It’s a new year and with it comes the usual list of books that will magically turn you into a wonderful, happy and amazing person. We’re here to change all that.
Down with happiness! Well, forced happiness at least. We want you to make your own decisions on how to live a good life. Our titles are designed to make you think about what might make a fulfilling life and maybe give you a nudge in the right direction.
So, step right up and try some of our reads specially designed to cure your ills:
Every Time I Find the Meaning of Life, They Change It, by Daniel Klein. We think the title says it all. As a young college student studying philosophy, Klein filled a notebook with short quotes from the world’s greatest thinkers, hoping to find some guidance on how to live the best life he could. He revisits his student notebook filled with quotes from the world's greatest thinkers and tackles life’s big questions from the vantage point of decades later.
The Most Good You Can Do: How effective altruism is changing ideas about living ethically, by Peter Singer. Internationally renowned philosopher Peter Singer presents a challenging new movement in the search for an ethical life, one that has emerged from his work on some of the world’s most pressing problems.
Altruism: it’s not all about you, but helping others can do you more good than you think.
The Antidote: Happiness for people who can’t stand positive thinking, by Oliver Burkeman. How to deal with all the advice about being happy that’s actually making us miserable! In an approach that turns decades of self-help advice on its head, Oliver Burkeman explains why positive thinking serves only to make us more miserable, and why ‘getting motivated’ can exacerbate procrastination.
See, we told you we were against happiness!
Travels with Epicurus: A journey to a Greeek island in search of authentic old age, by Daniel Klein. Why be stressed when you can age gracefully? Klein travels to a place where people seemed to know the secret to a long, happy and healthy life: Greece. He takes a library of his favourite philosophers and observes other septuagenarians and octogenarians, and contemplates his own life, particularly seeking out wisdom from renowned hedonist Epicurus.

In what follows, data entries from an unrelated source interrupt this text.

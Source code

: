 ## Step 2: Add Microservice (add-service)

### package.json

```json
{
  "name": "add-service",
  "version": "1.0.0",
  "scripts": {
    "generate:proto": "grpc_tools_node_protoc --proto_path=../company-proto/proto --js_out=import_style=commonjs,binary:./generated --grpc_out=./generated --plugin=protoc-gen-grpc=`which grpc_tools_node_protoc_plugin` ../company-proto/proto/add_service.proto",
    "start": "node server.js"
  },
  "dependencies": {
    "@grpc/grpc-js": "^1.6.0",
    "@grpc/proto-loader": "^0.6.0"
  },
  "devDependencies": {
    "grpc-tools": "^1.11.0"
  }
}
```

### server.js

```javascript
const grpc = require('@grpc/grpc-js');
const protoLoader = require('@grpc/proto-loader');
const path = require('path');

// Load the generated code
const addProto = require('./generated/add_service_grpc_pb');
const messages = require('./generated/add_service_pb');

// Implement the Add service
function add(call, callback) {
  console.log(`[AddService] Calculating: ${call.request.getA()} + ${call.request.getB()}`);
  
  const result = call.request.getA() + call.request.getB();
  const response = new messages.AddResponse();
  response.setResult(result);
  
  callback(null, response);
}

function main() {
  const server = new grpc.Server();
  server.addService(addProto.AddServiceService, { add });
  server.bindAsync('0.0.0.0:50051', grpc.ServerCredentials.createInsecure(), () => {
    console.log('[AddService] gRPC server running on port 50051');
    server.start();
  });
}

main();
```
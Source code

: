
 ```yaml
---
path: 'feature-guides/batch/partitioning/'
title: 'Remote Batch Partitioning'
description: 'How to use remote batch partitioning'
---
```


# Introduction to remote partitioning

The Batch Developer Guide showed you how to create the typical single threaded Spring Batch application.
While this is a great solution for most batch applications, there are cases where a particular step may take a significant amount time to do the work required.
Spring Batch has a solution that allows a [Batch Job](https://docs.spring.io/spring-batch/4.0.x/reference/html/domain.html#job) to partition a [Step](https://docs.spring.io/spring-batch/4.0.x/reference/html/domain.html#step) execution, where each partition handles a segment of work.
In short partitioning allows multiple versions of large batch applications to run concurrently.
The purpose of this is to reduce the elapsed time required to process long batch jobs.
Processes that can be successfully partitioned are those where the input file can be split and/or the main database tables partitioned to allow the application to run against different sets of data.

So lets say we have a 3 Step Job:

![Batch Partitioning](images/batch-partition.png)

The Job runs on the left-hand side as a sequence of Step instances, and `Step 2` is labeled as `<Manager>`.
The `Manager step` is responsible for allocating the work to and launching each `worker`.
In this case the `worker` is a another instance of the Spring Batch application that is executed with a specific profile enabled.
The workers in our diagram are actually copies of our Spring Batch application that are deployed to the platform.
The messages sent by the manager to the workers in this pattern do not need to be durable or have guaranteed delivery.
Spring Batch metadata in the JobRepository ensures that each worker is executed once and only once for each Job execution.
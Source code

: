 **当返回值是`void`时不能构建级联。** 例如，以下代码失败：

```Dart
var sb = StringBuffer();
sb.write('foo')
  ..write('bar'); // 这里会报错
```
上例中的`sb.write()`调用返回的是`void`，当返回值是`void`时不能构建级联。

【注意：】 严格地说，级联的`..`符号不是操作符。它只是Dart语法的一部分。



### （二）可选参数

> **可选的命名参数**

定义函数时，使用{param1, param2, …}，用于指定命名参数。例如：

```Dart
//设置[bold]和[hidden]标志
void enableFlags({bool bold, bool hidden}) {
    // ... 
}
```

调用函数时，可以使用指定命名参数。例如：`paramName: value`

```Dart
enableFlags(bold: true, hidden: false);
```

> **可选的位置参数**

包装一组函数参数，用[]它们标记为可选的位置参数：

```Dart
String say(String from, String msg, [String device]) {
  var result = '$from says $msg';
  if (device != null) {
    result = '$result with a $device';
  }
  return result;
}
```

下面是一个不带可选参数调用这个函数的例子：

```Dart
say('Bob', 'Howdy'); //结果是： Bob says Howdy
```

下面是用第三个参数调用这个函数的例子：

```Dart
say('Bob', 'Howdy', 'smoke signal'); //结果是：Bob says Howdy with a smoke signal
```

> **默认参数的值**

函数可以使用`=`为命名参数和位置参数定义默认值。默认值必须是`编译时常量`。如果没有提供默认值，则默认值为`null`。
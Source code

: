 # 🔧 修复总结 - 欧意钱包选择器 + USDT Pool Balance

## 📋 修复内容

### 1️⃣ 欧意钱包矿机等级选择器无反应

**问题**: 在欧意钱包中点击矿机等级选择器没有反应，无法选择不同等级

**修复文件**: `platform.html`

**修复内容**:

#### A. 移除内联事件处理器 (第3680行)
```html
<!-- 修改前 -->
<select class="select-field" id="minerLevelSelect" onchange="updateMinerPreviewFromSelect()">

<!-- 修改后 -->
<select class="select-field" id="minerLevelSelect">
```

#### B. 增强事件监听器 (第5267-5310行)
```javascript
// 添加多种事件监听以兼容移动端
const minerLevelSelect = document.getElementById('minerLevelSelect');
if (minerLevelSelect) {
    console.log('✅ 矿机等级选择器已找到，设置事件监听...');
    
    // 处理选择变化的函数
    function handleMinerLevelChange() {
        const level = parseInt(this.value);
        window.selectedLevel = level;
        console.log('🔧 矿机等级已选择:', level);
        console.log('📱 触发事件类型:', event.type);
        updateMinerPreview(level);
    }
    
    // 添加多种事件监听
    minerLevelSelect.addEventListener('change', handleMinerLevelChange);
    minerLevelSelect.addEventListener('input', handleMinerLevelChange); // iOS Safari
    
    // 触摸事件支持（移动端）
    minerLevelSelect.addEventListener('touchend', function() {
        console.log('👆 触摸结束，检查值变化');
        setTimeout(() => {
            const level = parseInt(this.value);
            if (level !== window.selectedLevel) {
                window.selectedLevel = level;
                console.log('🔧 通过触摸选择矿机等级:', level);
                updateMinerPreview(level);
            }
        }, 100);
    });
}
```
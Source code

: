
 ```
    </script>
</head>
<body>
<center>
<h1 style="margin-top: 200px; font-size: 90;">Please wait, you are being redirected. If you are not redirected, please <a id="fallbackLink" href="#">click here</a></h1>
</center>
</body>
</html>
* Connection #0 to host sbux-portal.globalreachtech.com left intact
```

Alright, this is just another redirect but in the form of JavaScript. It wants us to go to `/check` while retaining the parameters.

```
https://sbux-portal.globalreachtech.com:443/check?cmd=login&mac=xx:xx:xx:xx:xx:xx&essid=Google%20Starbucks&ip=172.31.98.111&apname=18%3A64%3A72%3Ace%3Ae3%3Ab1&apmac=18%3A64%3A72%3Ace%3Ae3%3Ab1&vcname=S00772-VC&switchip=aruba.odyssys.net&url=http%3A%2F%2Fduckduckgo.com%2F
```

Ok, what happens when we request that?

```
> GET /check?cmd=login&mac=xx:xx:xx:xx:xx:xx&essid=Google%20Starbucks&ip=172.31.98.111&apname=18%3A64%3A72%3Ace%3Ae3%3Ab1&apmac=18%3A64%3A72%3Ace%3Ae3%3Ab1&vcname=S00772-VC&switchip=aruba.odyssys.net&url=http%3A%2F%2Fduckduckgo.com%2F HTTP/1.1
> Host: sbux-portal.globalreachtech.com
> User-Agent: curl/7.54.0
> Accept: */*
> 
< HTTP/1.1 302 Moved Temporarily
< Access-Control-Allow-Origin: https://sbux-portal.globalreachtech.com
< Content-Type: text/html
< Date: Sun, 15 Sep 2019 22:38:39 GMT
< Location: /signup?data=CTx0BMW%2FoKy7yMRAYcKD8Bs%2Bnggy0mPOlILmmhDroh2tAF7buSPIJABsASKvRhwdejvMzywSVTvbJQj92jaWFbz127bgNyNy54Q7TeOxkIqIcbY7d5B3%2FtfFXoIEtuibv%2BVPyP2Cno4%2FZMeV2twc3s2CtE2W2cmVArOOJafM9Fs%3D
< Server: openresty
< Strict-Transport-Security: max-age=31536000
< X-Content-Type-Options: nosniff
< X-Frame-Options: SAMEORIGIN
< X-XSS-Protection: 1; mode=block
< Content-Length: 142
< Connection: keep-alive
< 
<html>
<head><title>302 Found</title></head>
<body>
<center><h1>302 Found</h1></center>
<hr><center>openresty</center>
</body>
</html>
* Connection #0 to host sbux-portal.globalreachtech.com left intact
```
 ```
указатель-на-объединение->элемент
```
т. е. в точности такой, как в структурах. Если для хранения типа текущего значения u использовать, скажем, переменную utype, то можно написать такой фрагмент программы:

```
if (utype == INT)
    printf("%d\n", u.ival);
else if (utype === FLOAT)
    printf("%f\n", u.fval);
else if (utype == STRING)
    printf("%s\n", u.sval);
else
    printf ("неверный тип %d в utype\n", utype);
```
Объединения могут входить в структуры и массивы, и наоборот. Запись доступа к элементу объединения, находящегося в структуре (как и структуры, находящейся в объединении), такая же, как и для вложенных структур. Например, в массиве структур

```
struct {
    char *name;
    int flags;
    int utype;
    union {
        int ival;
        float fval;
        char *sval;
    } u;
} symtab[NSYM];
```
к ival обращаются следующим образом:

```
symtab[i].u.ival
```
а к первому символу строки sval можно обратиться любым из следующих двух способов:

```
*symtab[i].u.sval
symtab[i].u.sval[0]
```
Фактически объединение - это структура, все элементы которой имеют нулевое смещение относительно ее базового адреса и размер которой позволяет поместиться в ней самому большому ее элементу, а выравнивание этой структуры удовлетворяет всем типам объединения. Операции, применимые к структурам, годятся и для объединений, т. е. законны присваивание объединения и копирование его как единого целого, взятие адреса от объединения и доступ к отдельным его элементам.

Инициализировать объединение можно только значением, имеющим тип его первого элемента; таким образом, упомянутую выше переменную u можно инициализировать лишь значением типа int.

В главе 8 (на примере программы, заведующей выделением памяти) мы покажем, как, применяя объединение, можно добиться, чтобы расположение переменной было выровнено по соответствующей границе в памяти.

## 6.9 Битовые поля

From that journey comes a sincere and humorous book on ageing and an Epicurean way of living.
Marry Him, by Lori Gottlieb. Not the most obvious choice for this list, but bear with us.
Funny, confronting and very real, Marry Him is Lori Gottlieb’s account of her search for a partner and the adjustments she had to make to her own expectations in order to find happiness.
When Lori Gottlieb found herself forty and still single, she came to an uncomfortable realisation. If so many of her friends were very happily married to ‘good enough’ guys, the type of men who might not make you weak in the knees but made great partners and fathers, maybe she had been looking for the wrong man. Could her Mr Right have been, well, right in front of her all along?
The Ethics of What We Eat, by Peter Singer and Jim Mason. Our food choices and how they are linked to health, animal welfare and the environment. The authors raise questions about people’s everyday food choices and challenge us to think before we buy. After all, we must eat. On what should conscientious consumers dine? And what is all this stuff doing to our health?
What Singer and Mason discover about food choices and their links to human health, animal suffering and environmental degradation will shock and challenge you. Containing essential information on ethical yet practical shopping and dining, The Ethics of What We Eat will forever change the way you look at food.
In Praise of Ageing by Patricia Edgar.
Ageing is something to look forward to—so start celebrating it.
Australians are staying healthy and living longer than ever before. Yet rather than focusing on the productive, rich, varied lives older people lead we dwell on the burden of ageing. In Praise of Ageing tells the stories of eight people who have lived well into their nineties and beyond. These people will inspire you, entertain you and motivate you to be connected, interested, risk-taking and inventive. They will challenge your preconceptions. And they will convince you that fifty is now the start of the second half of life and not the beginning of the end.
The Novel Cure, by Ella Berthoud and Susan Elderkind.
Sick? Tired? Lost your job? Take one dose of literature and repeat until better.
The Novel Cure is an A–Z of literary remedies that offers a cure in the form of a novel for all kinds of ailments of the mind and body, and life’s general ups and downs. Whether you have stomach flu, low self-esteem or are just stuck in a rut, this book will recommend a novel to help ease your pain.
And there it is, our anti-happiness list. So really, stop trying to be perfect, go out and read some books. Any books. Maybe some of ours—ours are pretty good.